Science faces significant challenges in relation to replicability of studies. These challenges affect prediction models used in a broad spectrum of business, scientific, and social activities. The investigators have identified underutilized opportunities to make most prediction modeling techniques more likely to produce replicable results by training them on multiple studies, and rewarding good replicability in this training phase. Recent work indicates that this novel and general strategy provides insight into the replicability of predictions, and is a promising venue for systematic improvement. As many areas of science and technology are becoming data-rich, multiple datasets are more commonly available for training, and it is also more important that they be simultaneously considered and systematically used for improving replicability. Steps towards more easily replicable predictions would increase public confidence in the scientific process, facilitate dissemination of results, and robustify public engagement with science and technology.
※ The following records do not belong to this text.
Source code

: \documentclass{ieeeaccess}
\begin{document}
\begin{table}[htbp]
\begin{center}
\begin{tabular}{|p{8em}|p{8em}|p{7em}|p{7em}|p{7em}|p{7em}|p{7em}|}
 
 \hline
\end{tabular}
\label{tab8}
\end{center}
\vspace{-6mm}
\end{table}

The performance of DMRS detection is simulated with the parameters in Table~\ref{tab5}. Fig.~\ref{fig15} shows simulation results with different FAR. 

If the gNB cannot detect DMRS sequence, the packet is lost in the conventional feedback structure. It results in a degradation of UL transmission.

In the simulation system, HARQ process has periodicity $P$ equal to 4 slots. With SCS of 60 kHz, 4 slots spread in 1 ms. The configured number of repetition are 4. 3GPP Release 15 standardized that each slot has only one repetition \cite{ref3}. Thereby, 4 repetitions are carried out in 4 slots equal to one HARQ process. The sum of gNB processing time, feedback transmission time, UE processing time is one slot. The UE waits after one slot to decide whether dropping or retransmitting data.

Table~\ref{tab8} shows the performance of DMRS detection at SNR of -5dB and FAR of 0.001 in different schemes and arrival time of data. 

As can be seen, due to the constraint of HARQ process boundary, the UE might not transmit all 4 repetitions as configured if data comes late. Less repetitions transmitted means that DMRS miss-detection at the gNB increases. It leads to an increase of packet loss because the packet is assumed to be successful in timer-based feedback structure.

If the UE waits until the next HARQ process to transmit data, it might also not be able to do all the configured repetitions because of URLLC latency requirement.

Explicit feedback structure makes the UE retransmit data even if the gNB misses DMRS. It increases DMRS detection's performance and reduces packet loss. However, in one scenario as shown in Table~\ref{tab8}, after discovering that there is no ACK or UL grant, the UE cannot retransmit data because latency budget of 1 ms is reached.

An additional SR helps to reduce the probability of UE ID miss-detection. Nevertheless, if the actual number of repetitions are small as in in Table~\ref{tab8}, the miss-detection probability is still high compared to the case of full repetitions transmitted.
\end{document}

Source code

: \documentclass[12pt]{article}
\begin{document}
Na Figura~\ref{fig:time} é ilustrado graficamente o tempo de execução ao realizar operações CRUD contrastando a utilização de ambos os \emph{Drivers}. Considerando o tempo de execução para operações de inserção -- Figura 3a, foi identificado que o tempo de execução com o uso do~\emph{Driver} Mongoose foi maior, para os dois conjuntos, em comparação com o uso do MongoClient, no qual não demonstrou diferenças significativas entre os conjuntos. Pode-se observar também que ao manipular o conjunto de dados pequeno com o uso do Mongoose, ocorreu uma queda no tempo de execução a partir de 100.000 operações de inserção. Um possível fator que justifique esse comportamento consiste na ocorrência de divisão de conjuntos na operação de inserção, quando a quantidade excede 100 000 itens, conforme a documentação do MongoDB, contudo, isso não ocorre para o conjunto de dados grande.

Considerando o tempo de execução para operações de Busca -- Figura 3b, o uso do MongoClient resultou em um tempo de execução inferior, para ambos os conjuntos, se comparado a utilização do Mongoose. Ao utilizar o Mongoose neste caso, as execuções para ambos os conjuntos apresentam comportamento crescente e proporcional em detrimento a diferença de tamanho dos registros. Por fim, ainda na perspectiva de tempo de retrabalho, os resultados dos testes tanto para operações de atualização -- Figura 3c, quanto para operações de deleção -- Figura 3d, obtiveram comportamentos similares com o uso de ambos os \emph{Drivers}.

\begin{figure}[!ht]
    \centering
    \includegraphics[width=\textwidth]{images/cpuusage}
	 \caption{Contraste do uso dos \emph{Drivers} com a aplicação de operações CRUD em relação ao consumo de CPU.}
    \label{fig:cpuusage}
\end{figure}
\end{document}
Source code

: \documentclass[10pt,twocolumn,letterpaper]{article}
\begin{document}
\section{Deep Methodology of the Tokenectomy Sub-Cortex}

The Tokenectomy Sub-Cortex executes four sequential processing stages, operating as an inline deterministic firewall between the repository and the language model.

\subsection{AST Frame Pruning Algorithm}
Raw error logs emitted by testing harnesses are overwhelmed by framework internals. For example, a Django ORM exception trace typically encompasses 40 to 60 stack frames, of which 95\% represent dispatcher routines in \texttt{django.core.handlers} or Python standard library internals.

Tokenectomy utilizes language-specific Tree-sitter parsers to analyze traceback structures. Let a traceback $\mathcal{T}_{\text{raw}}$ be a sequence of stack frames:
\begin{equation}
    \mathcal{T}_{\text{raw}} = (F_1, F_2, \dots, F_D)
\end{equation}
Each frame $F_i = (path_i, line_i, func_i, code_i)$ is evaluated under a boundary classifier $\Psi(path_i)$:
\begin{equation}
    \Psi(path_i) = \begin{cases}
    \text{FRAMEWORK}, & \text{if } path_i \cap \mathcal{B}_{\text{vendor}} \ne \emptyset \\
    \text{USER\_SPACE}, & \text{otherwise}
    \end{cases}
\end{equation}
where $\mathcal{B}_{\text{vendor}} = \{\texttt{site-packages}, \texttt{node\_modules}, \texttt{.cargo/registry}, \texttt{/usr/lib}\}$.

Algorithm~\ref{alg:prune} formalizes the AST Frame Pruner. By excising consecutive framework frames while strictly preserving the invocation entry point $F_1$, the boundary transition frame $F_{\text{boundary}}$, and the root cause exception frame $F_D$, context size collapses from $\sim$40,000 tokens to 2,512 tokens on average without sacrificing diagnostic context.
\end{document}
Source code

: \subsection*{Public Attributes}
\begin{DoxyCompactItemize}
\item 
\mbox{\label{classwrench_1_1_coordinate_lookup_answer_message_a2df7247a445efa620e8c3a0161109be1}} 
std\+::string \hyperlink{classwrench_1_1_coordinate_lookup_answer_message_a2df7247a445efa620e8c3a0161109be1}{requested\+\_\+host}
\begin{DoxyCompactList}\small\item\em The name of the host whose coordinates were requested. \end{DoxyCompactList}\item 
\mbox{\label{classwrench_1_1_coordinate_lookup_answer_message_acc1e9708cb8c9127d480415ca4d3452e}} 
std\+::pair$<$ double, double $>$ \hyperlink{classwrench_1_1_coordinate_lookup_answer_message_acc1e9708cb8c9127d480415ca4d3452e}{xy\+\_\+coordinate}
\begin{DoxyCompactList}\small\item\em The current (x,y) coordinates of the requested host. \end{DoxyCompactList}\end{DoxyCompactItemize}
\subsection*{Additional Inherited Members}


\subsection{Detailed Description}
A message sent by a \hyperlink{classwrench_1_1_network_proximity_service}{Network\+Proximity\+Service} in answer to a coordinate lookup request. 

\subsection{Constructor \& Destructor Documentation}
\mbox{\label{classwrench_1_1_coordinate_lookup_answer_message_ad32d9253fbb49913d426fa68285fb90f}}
The goal of this project is to make progress in the area of cross-study replication of predictions. The investigators have identified two fundamental and underutilized opportunities: 1) to train on multiple studies; 2) to leverage ensembles of prediction models, each trained on one, or a subset, of the studies. The combination of these two elements can be used to design robust prediction algorithms that are trained to incorporate replicability across different contexts and populations. In this project, the investigators propose to implement and evaluate specific prediction techniques within this paradigm; to investigate their statistical properties theoretically and empirically; to compare them to existing alternative multi-study statistical methods; and to build free, open-source software to implement the successful strategies.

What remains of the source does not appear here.